Toomas Sildmäe (born 21 February 1959 in Tallinn) is an Estonian entrepreneur, politician, motorsportsman and sportsman.

Sildmäe graduated from Tartu Secondary School No. 2 (now, Miina Härma Gymnasium). In 1980, he graduated cum laude from Tartu State University's Department of Economics. In 1990, while heading the Palace Hotel in Tallinn, he was granted permission to import Western newspapers from Finland into Estonia.

From 1988 until 1999, Sildmäe was involved in motorsports. In 1997 he reached 11th place in the World Rally Championship and 9th place in the European Championship.
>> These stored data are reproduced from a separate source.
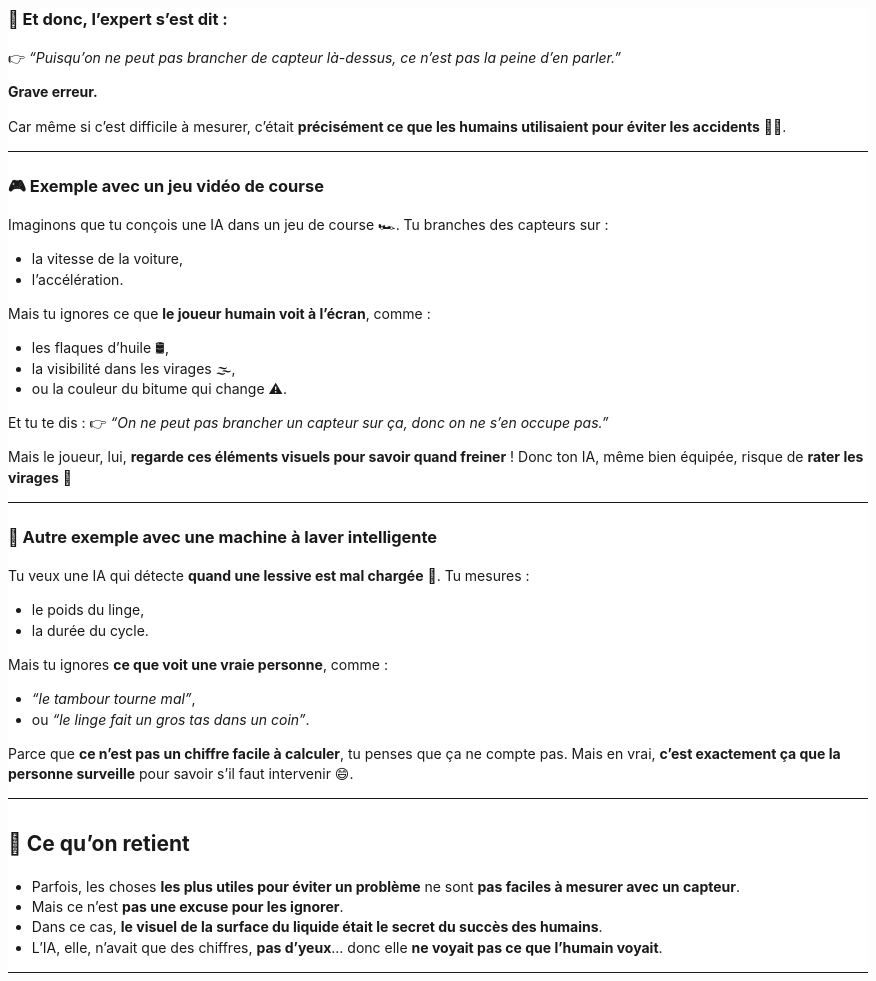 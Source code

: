 
### 🎯 Et donc, l’expert s’est dit :

👉 *“Puisqu’on ne peut pas brancher de capteur là-dessus, ce n’est pas la peine d’en parler.”*

**Grave erreur.**

Car même si c’est difficile à mesurer, c’était **précisément ce que les humains utilisaient pour éviter les accidents** 😵‍💫.

---

### 🎮 Exemple avec un jeu vidéo de course

Imaginons que tu conçois une IA dans un jeu de course 🏎️.
Tu branches des capteurs sur :

* la vitesse de la voiture,
* l’accélération.

Mais tu ignores ce que **le joueur humain voit à l’écran**, comme :

* les flaques d’huile 🛢️,
* la visibilité dans les virages 🌫️,
* ou la couleur du bitume qui change ⚠️.

Et tu te dis :
👉 *“On ne peut pas brancher un capteur sur ça, donc on ne s’en occupe pas.”*

Mais le joueur, lui, **regarde ces éléments visuels pour savoir quand freiner** !
Donc ton IA, même bien équipée, risque de **rater les virages** 🤕

---

### 🧺 Autre exemple avec une machine à laver intelligente

Tu veux une IA qui détecte **quand une lessive est mal chargée** 🧼.
Tu mesures :

* le poids du linge,
* la durée du cycle.

Mais tu ignores **ce que voit une vraie personne**, comme :

* *“le tambour tourne mal”*,
* ou *“le linge fait un gros tas dans un coin”*.

Parce que **ce n’est pas un chiffre facile à calculer**, tu penses que ça ne compte pas.
Mais en vrai, **c’est exactement ça que la personne surveille** pour savoir s’il faut intervenir 😄.

---

## 🧠 Ce qu’on retient

* Parfois, les choses **les plus utiles pour éviter un problème** ne sont **pas faciles à mesurer avec un capteur**.
* Mais ce n’est **pas une excuse pour les ignorer**.
* Dans ce cas, **le visuel de la surface du liquide était le secret du succès des humains**.
* L’IA, elle, n’avait que des chiffres, **pas d’yeux**… donc elle **ne voyait pas ce que l’humain voyait**.

--- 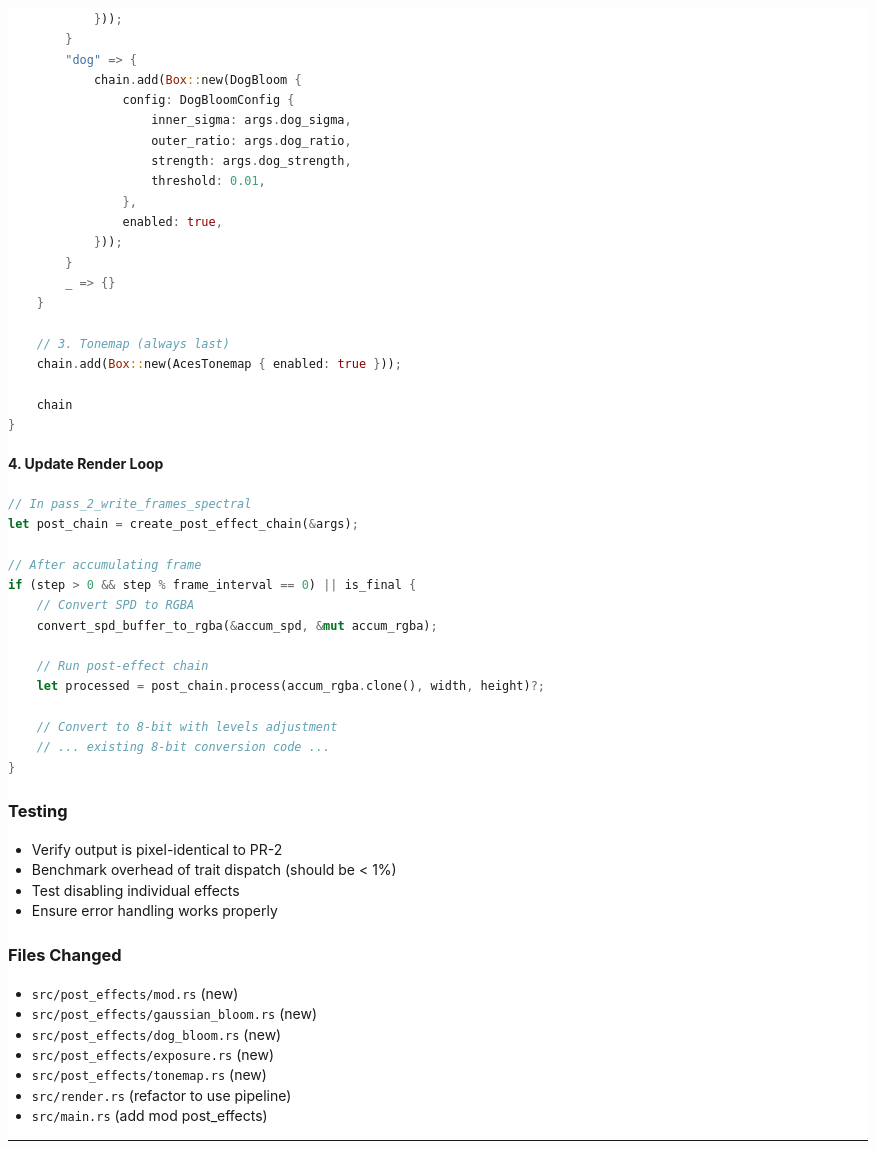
 ```rust
            }));
        }
        "dog" => {
            chain.add(Box::new(DogBloom {
                config: DogBloomConfig {
                    inner_sigma: args.dog_sigma,
                    outer_ratio: args.dog_ratio,
                    strength: args.dog_strength,
                    threshold: 0.01,
                },
                enabled: true,
            }));
        }
        _ => {}
    }
    
    // 3. Tonemap (always last)
    chain.add(Box::new(AcesTonemap { enabled: true }));
    
    chain
}
```

#### 4. Update Render Loop
```rust
// In pass_2_write_frames_spectral
let post_chain = create_post_effect_chain(&args);

// After accumulating frame
if (step > 0 && step % frame_interval == 0) || is_final {
    // Convert SPD to RGBA
    convert_spd_buffer_to_rgba(&accum_spd, &mut accum_rgba);
    
    // Run post-effect chain
    let processed = post_chain.process(accum_rgba.clone(), width, height)?;
    
    // Convert to 8-bit with levels adjustment
    // ... existing 8-bit conversion code ...
}
```

### Testing
- Verify output is pixel-identical to PR-2
- Benchmark overhead of trait dispatch (should be < 1%)
- Test disabling individual effects
- Ensure error handling works properly

### Files Changed
- `src/post_effects/mod.rs` (new)
- `src/post_effects/gaussian_bloom.rs` (new)
- `src/post_effects/dog_bloom.rs` (new)
- `src/post_effects/exposure.rs` (new)
- `src/post_effects/tonemap.rs` (new)
- `src/render.rs` (refactor to use pipeline)
- `src/main.rs` (add mod post_effects)

---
Together with Margus Muraka, he won gold in 1999, silver in 1998 and silver in 1997, in Estonian races in car class N 2000+. From 1993 to 2009, Sildmäe was the president of the Estonian Motorsport Association (released from office after a drunken traffic accident), from 2009 until 2012, he was a member of the board.

Since 2010, he has been the chairman of the supervisory board of Audru circui court. From 1994 until 2001, he was a board member of the Estonian Sports Confederation, from 2000 until 2001, he was a member of the Estonian Olympic Committee, from 2001 until 2004, a member of the executive committee of the Estonian Olympic Committee, and from 2001 until 2005, a representatives member.

From 1993 until 1994, he was Minister of Economic Affairs. He was also the Honorary Consul to the Embassy of Spain in Estonia from 1999 to 2009.